Assigned task: Retype the entries exactly; omit all pictures.

★ ★ ★ ★

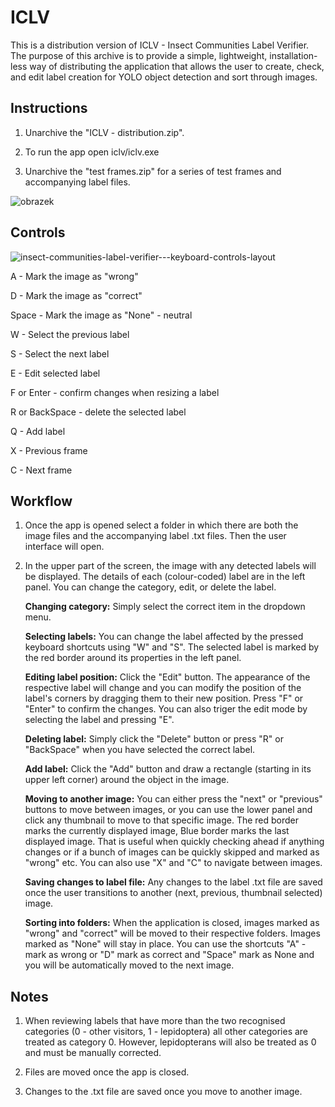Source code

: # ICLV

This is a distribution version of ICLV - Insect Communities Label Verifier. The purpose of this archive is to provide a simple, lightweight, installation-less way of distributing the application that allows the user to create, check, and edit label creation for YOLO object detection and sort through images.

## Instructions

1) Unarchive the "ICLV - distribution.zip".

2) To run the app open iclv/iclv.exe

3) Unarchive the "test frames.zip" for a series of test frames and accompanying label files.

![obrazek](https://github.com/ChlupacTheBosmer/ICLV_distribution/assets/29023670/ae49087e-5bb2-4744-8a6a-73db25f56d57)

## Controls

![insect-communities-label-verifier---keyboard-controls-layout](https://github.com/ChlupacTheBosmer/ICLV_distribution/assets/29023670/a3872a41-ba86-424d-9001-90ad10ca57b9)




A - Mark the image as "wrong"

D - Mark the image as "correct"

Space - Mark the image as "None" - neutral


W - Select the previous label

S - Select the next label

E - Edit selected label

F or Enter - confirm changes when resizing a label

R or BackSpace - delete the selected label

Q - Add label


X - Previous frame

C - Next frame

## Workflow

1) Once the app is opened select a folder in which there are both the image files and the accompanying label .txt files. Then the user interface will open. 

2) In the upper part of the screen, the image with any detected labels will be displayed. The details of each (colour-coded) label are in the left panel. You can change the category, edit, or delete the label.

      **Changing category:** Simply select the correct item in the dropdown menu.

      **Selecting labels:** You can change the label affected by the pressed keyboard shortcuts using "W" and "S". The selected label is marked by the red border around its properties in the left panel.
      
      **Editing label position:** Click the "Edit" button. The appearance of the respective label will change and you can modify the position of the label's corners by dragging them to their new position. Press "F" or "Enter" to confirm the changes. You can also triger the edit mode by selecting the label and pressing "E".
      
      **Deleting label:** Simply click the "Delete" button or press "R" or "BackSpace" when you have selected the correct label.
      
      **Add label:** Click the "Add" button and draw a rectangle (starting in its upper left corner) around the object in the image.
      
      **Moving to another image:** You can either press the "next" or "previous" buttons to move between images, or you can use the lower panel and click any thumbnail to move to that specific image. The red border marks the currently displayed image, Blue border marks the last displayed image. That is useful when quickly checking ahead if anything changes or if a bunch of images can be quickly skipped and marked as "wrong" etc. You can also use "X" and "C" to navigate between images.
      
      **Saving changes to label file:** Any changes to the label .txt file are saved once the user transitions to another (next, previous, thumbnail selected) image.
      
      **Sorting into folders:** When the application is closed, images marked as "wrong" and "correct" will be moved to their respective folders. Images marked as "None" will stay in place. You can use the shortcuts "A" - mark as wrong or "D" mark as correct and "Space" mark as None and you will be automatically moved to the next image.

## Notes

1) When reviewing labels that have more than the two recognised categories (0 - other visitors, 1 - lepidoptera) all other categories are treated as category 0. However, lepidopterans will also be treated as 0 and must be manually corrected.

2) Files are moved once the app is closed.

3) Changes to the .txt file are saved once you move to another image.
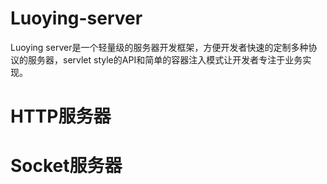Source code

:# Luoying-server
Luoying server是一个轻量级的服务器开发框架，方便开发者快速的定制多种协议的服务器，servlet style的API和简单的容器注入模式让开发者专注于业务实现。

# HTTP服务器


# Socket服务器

★ ★ ★ ★

Response for this exercise:
Source code

: # ICLV

This is a distribution version of ICLV - Insect Communities Label Verifier. The purpose of this archive is to provide a simple, lightweight, installation-less way of distributing the application that allows the user to create, check, and edit label creation for YOLO object detection and sort through images.

## Instructions

1) Unarchive the "ICLV - distribution.zip".

2) To run the app open iclv/iclv.exe

3) Unarchive the "test frames.zip" for a series of test frames and accompanying label files.

![obrazek](https://github.com/ChlupacTheBosmer/ICLV_distribution/assets/29023670/ae49087e-5bb2-4744-8a6a-73db25f56d57)

## Controls

![insect-communities-label-verifier---keyboard-controls-layout](https://github.com/ChlupacTheBosmer/ICLV_distribution/assets/29023670/a3872a41-ba86-424d-9001-90ad10ca57b9)




A - Mark the image as "wrong"

D - Mark the image as "correct"

Space - Mark the image as "None" - neutral


W - Select the previous label

S - Select the next label

E - Edit selected label

F or Enter - confirm changes when resizing a label

R or BackSpace - delete the selected label

Q - Add label


X - Previous frame

C - Next frame

## Workflow

1) Once the app is opened select a folder in which there are both the image files and the accompanying label .txt files. Then the user interface will open. 

2) In the upper part of the screen, the image with any detected labels will be displayed. The details of each (colour-coded) label are in the left panel. You can change the category, edit, or delete the label.

      **Changing category:** Simply select the correct item in the dropdown menu.

      **Selecting labels:** You can change the label affected by the pressed keyboard shortcuts using "W" and "S". The selected label is marked by the red border around its properties in the left panel.
      
      **Editing label position:** Click the "Edit" button. The appearance of the respective label will change and you can modify the position of the label's corners by dragging them to their new position. Press "F" or "Enter" to confirm the changes. You can also triger the edit mode by selecting the label and pressing "E".
      
      **Deleting label:** Simply click the "Delete" button or press "R" or "BackSpace" when you have selected the correct label.
      
      **Add label:** Click the "Add" button and draw a rectangle (starting in its upper left corner) around the object in the image.
      
      **Moving to another image:** You can either press the "next" or "previous" buttons to move between images, or you can use the lower panel and click any thumbnail to move to that specific image. The red border marks the currently displayed image, Blue border marks the last displayed image. That is useful when quickly checking ahead if anything changes or if a bunch of images can be quickly skipped and marked as "wrong" etc. You can also use "X" and "C" to navigate between images.
      
      **Saving changes to label file:** Any changes to the label .txt file are saved once the user transitions to another (next, previous, thumbnail selected) image.
      
      **Sorting into folders:** When the application is closed, images marked as "wrong" and "correct" will be moved to their respective folders. Images marked as "None" will stay in place. You can use the shortcuts "A" - mark as wrong or "D" mark as correct and "Space" mark as None and you will be automatically moved to the next image.

## Notes

1) When reviewing labels that have more than the two recognised categories (0 - other visitors, 1 - lepidoptera) all other categories are treated as category 0. However, lepidopterans will also be treated as 0 and must be manually corrected.

2) Files are moved once the app is closed.

3) Changes to the .txt file are saved once you move to another image.
Source code

:# Luoying-server
Luoying server是一个轻量级的服务器开发框架，方便开发者快速的定制多种协议的服务器，servlet style的API和简单的容器注入模式让开发者专注于业务实现。

# HTTP服务器


# Socket服务器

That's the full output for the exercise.